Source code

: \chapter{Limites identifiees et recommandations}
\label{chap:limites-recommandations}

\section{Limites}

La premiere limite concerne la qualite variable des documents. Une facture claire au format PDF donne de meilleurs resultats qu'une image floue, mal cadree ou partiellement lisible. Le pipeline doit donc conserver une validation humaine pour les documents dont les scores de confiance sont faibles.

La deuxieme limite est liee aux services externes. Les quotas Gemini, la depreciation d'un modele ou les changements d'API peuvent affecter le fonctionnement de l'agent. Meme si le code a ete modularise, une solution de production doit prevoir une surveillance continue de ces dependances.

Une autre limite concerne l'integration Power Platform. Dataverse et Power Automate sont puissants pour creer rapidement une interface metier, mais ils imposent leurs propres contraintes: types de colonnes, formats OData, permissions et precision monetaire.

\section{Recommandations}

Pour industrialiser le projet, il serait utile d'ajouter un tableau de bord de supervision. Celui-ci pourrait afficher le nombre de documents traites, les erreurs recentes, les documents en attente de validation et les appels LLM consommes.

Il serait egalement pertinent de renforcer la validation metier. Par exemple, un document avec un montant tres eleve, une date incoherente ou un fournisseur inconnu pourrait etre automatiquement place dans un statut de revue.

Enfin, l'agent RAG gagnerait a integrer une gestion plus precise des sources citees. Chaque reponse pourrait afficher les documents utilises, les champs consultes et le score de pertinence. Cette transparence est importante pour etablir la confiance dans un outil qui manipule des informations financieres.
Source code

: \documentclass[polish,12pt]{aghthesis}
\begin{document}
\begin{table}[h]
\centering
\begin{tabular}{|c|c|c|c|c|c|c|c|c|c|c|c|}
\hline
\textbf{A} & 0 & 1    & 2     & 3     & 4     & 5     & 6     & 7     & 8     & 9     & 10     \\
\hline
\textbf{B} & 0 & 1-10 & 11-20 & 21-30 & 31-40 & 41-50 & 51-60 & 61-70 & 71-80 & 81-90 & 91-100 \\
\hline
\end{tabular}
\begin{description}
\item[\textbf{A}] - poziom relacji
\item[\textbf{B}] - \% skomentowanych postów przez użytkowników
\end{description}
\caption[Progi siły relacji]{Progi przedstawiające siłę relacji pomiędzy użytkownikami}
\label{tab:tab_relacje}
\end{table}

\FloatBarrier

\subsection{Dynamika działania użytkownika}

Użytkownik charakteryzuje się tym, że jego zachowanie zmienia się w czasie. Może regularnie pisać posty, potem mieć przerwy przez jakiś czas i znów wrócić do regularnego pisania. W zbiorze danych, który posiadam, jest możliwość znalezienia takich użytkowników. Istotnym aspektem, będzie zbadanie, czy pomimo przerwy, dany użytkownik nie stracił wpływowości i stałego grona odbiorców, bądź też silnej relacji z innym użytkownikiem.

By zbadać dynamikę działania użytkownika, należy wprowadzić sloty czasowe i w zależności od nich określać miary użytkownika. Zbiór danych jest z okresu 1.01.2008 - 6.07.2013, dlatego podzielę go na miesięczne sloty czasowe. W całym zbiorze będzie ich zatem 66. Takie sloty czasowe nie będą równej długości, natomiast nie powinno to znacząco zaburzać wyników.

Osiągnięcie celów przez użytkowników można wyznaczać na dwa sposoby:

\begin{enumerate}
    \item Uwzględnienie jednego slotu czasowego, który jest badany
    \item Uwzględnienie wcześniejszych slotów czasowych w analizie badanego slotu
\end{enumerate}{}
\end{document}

════════

— Your instructions —
Retype the entries above. Match them exactly.

— Response box —
Source code

: \chapter{Limites identifiees et recommandations}
\label{chap:limites-recommandations}

\section{Limites}

La premiere limite concerne la qualite variable des documents. Une facture claire au format PDF donne de meilleurs resultats qu'une image floue, mal cadree ou partiellement lisible. Le pipeline doit donc conserver une validation humaine pour les documents dont les scores de confiance sont faibles.

La deuxieme limite est liee aux services externes. Les quotas Gemini, la depreciation d'un modele ou les changements d'API peuvent affecter le fonctionnement de l'agent. Meme si le code a ete modularise, une solution de production doit prevoir une surveillance continue de ces dependances.

Une autre limite concerne l'integration Power Platform. Dataverse et Power Automate sont puissants pour creer rapidement une interface metier, mais ils imposent leurs propres contraintes: types de colonnes, formats OData, permissions et precision monetaire.

\section{Recommandations}

Pour industrialiser le projet, il serait utile d'ajouter un tableau de bord de supervision. Celui-ci pourrait afficher le nombre de documents traites, les erreurs recentes, les documents en attente de validation et les appels LLM consommes.

Il serait egalement pertinent de renforcer la validation metier. Par exemple, un document avec un montant tres eleve, une date incoherente ou un fournisseur inconnu pourrait etre automatiquement place dans un statut de revue.

Enfin, l'agent RAG gagnerait a integrer une gestion plus precise des sources citees. Chaque reponse pourrait afficher les documents utilises, les champs consultes et le score de pertinence. Cette transparence est importante pour etablir la confiance dans un outil qui manipule des informations financieres.
Source code

: \documentclass[polish,12pt]{aghthesis}
\begin{document}
\begin{table}[h]
\centering
\begin{tabular}{|c|c|c|c|c|c|c|c|c|c|c|c|}
\hline
\textbf{A} & 0 & 1    & 2     & 3     & 4     & 5     & 6     & 7     & 8     & 9     & 10     \\
\hline
\textbf{B} & 0 & 1-10 & 11-20 & 21-30 & 31-40 & 41-50 & 51-60 & 61-70 & 71-80 & 81-90 & 91-100 \\
\hline
\end{tabular}
\begin{description}
\item[\textbf{A}] - poziom relacji
\item[\textbf{B}] - \% skomentowanych postów przez użytkowników
\end{description}
\caption[Progi siły relacji]{Progi przedstawiające siłę relacji pomiędzy użytkownikami}
\label{tab:tab_relacje}
\end{table}

\FloatBarrier

\subsection{Dynamika działania użytkownika}

Użytkownik charakteryzuje się tym, że jego zachowanie zmienia się w czasie. Może regularnie pisać posty, potem mieć przerwy przez jakiś czas i znów wrócić do regularnego pisania. W zbiorze danych, który posiadam, jest możliwość znalezienia takich użytkowników. Istotnym aspektem, będzie zbadanie, czy pomimo przerwy, dany użytkownik nie stracił wpływowości i stałego grona odbiorców, bądź też silnej relacji z innym użytkownikiem.

By zbadać dynamikę działania użytkownika, należy wprowadzić sloty czasowe i w zależności od nich określać miary użytkownika. Zbiór danych jest z okresu 1.01.2008 - 6.07.2013, dlatego podzielę go na miesięczne sloty czasowe. W całym zbiorze będzie ich zatem 66. Takie sloty czasowe nie będą równej długości, natomiast nie powinno to znacząco zaburzać wyników.

Osiągnięcie celów przez użytkowników można wyznaczać na dwa sposoby:

\begin{enumerate}
    \item Uwzględnienie jednego slotu czasowego, który jest badany
    \item Uwzględnienie wcześniejszych slotów czasowych w analizie badanego slotu
\end{enumerate}{}
\end{document}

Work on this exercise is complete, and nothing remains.